We are experiencing grain market volatility right now as harvest approaches, and this volatility is illustrative of why the federal farm bill is on the minds of farmers, as well as their federal legislators. Less than two months ago, farmers could contract to sell their wheat right off the combine at a price of $5.90 per bushel. A decent, but not "big" crop of 60 bushels per acre would bring revenue of $354 per acre at that price. According to the NDSU Extension service, a reasonable budget would project costs of $327 per acre to grow hard red spring wheat in "northern valley" North Dakota. So a 2,000 acre farm with a wheat-soybean rotation would average $354,000 in revenue, and $327,000 in expenses, for a net profit of $27,000 on wheat acres.

Flash forward to today. As we head into harvest, the average price at the local elevator is $4.75 per bushel. At that price, the same farmer with a 60 bushel yield will bring in revenue of $285.00 per acre of wheat. Expenses remain stable - unlike revenue - so the budget costs of $327 per acre remain unchanged. The farmer takes a $69,000 hit in revenue, and his/her net profit on 1,000 acres of wheat goes from a $27,000.00 profit to a $42,000 loss.

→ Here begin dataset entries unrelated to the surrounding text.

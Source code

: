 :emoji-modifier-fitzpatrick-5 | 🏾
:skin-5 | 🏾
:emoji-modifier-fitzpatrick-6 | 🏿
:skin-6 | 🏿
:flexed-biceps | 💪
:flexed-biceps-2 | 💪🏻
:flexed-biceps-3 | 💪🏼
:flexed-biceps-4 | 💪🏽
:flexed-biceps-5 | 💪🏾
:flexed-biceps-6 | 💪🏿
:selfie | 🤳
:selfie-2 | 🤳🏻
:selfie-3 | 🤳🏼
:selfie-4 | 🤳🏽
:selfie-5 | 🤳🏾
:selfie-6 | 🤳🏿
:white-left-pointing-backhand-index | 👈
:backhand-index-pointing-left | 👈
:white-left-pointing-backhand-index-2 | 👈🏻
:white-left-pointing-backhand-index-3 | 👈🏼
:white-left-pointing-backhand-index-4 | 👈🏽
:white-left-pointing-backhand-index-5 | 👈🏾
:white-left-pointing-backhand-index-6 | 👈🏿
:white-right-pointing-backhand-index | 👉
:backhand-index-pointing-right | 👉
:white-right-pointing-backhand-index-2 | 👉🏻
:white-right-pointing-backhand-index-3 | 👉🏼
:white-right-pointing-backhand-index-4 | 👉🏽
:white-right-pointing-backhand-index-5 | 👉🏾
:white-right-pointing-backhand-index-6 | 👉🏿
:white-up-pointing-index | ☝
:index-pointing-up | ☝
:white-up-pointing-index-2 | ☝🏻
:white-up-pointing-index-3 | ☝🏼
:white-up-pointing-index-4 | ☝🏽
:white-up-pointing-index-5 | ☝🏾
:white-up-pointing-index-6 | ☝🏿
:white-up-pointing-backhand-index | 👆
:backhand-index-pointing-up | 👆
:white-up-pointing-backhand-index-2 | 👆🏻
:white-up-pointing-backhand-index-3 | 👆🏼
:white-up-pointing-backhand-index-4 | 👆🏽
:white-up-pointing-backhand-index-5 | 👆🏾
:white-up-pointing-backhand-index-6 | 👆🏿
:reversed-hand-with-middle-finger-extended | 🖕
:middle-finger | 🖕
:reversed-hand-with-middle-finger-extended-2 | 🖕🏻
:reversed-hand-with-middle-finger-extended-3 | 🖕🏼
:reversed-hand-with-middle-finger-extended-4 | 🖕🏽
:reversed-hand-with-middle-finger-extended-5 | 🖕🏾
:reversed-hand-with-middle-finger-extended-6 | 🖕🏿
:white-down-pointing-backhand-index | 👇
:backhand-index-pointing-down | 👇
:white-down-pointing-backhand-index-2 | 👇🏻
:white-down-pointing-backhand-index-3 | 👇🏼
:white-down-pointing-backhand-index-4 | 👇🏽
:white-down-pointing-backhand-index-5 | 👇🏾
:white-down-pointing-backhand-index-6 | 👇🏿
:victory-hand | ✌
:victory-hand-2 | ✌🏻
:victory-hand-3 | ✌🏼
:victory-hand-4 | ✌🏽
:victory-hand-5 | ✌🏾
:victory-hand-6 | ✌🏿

This microeconomics lesson works on soybeans, too. Soybeans off the combine at the end of May 2018, were approximately $9.50 per bushel. At a decent yield of 35 bushels per acre, that equates to $332.50 per acre in revenue on the same farm (1,000 acres of soybeans to match the 1,000 acres of wheat). That means gross soybean revenue of $332,500 on our model farm. The NDSU Extension service projects 2018 expenses in northern valley North Dakota to be $286.00 per acre. At those prices, the model farm will project a $46,500 profit on soybeans.

Today, soybeans are $7.25 per bushel off the combine this fall. The same 35 bushel yield will generate $253.75 per acre revenue. That's a decrease of $78,750 in revenue. That takes our model farm from a $46,500 profit to a $32,500 loss.

In a matter of less than sixty days, our model farm went from a profit of $73,500 to a loss of $74,500. This illustrates the "safety net" farm policy wonks refer to.

Back to farm policy: There is some form of federal or state government regulation in nearly every aspect of farming today. None is more directly impactful on farmers' finances than the federal farm bill. The farm bill contains nearly a dozen "titles." This year, the titles farmers will be paying the most attention to are Title I - commodity programs, Title V - farm credit, and Title XI - crop insurance. As this bill works through conference committee, pay close attention to these three titles. Local farmers will be paying attention, to be sure.